Comprehensive immigration reform has eluded political leaders in Washington for decades, the sisters and representatives acknowledged, and it may be difficult to achieve in a polarized political climate.
"But if we don't start doing that now," Farnan said of possible new efforts, "this is just going to be repeated over and over and over again."
She cited another foreign crisis, that of Afghanistan, as an example of the need for such reform.
"Right now, we're talking about Haiti, but we have thousands of Afghans who are in the process of trying to be determined whether or not they're really vetted so that they can actually stay here," she said.
While crises like Haiti and Afghanistan will always pose challenges, comprehensive immigration reform that would replace the current patchwork of policies could at least alleviate some of the immigration issues the U.S. currently faces, she said.
A migrant from Haiti, who returned to the Mexican side of the border to avoid deportation, listens to a health care worker at a shelter set by the National Migration Institute in Ciudad Acuña, Mexico, Sept. 25. (CNS/Reuters/Daniel Becerril)
Such reform must make clear that seeking asylum is a legal right, said Dawn Colapietro, a lay missionary for the Sisters of Charity of St. Elizabeth in New Jersey and who has long experience in Haiti.
"That's the issue," she said. In the recent case of the Haitians seeking asylum at the southern border, "This was not an example of people who were just trying to come to the United States for a better life, but these were people really seeking asylum."
That is a key part of the argument made by the Adrian Dominicans and others supporting a formal statement and letter to President Joe Biden and other top administration officials dated Sept. 28. The letter, condemning the treatment of Haitians at the border, was signed by 177 faith-based groups and 1,947 U.S. faith leaders.
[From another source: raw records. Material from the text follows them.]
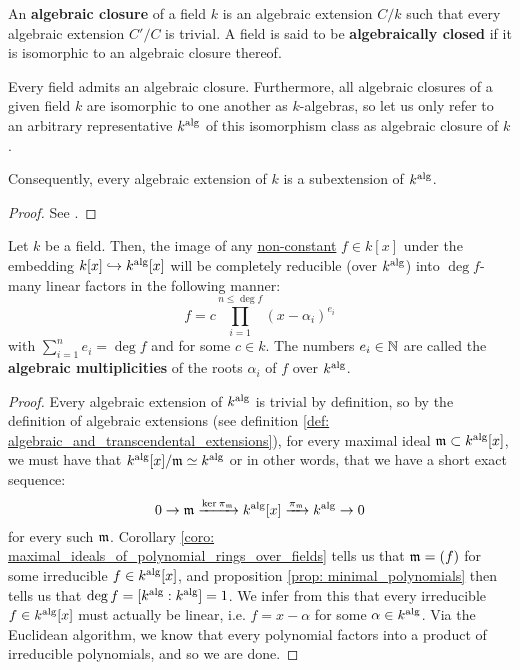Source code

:         \begin{definition} \label{def: algebraic_closures}
            An \textbf{algebraic closure} of a field $k$ is an algebraic extension $C/k$ such that every algebraic extension $C'/C$ is trivial. A field is said to be \textbf{algebraically closed} if it is isomorphic to an algebraic closure thereof.
        \end{definition}
        \begin{theorem} \label{theorem: existence_and_uniqueness_of_algebraic_closures}
            Every field admits an algebraic closure. Furthermore, all algebraic closures of a given field $k$ are isomorphic to one another as $k$-algebras, so let us only refer to an arbitrary representative $k^{\mathrm{alg}}$ of this isomorphism class as  algebraic closure of $k$.

            Consequently, every algebraic extension of $k$ is a subextension of $k^{\mathrm{alg}}$.
        \end{theorem}
            \begin{proof}
                See \cite[\href{https://stacks.math.columbia.edu/tag/09GT}{Tag 09GT}]{stacks}.
            \end{proof}
        \begin{proposition} \label{prop: algebraic_closures_contain_all_roots}
            Let $k$ be a field. Then, the image of any \underline{non-constant} $f \in k[x]$ under the embedding $k[x] \hookrightarrow k^{\mathrm{alg}}[x]$ will be completely reducible (over $k^{\mathrm{alg}}$) into $\deg f$-many linear factors in the following manner:
                $$f = c \prod_{i = 1}^{n \leq \deg f} (x - \alpha_i)^{e_i}$$
            with $\sum_{i = 1}^n e_i = \deg f$ and for some $c \in k$. The numbers $e_i \in \mathbb{N}$ are called the \textbf{algebraic multiplicities} of the roots $\alpha_i$ of $f$ over $k^{\mathrm{alg}}$.
        \end{proposition}
            \begin{proof}
                Every algebraic extension of $k^{\mathrm{alg}}$ is trivial by definition, so by the definition of algebraic extensions (see definition \ref{def: algebraic_and_transcendental_extensions}), for every maximal ideal $\mathfrak{m} \subset k^{\mathrm{alg}}[x]$, we must have that $k^{\mathrm{alg}}[x]/\mathfrak{m} \simeq k^{\mathrm{alg}}$ or in other words, that we have a short exact sequence:
                    $$0 \to \mathfrak{m} \xrightarrow[]{\ker \pi_{\mathfrak{m}}} k^{\mathrm{alg}}[x] \xrightarrow[]{\pi_{\mathfrak{m}}} k^{\mathrm{alg}} \to 0$$
                for every such $\mathfrak{m}$. Corollary \ref{coro: maximal_ideals_of_polynomial_rings_over_fields} tells us that $\mathfrak{m} = (f)$ for some irreducible $f \in k^{\mathrm{alg}}[x]$, and proposition \ref{prop: minimal_polynomials} then tells us that $\deg f = [k^{\mathrm{alg}} : k^{\mathrm{alg}}] = 1$. We infer from this that every irreducible $f \in k^{\mathrm{alg}}[x]$ must actually be linear, i.e. $f = x - \alpha$ for some $\alpha \in k^{\mathrm{alg}}$. Via the Euclidean algorithm, we know that every polynomial factors into a product of irreducible polynomials, and so we are done.
            \end{proof}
The Adrian Dominican congregation added its own call for the U.S. Congress to enact what it said was a needed "comprehensive and long-overdue immigration reform, which is the only way to provide for rational and humane policies that serve the common good of all."
On the issue of asylum, the congregation, quoting from the letter, said: "Haitian asylum-seekers are not only pursuing what is their legal right. They are also challenging us all to live in full alignment with our religious and spiritual values, which implore us to welcome the stranger and not to turn our back on those in need."
Sisters and others are, among other things, calling on the Biden administration to end flights in which Haitians at the border have been flown back to Haiti, a country facing what many say is an intolerable level of gang-led violence and political and social instability.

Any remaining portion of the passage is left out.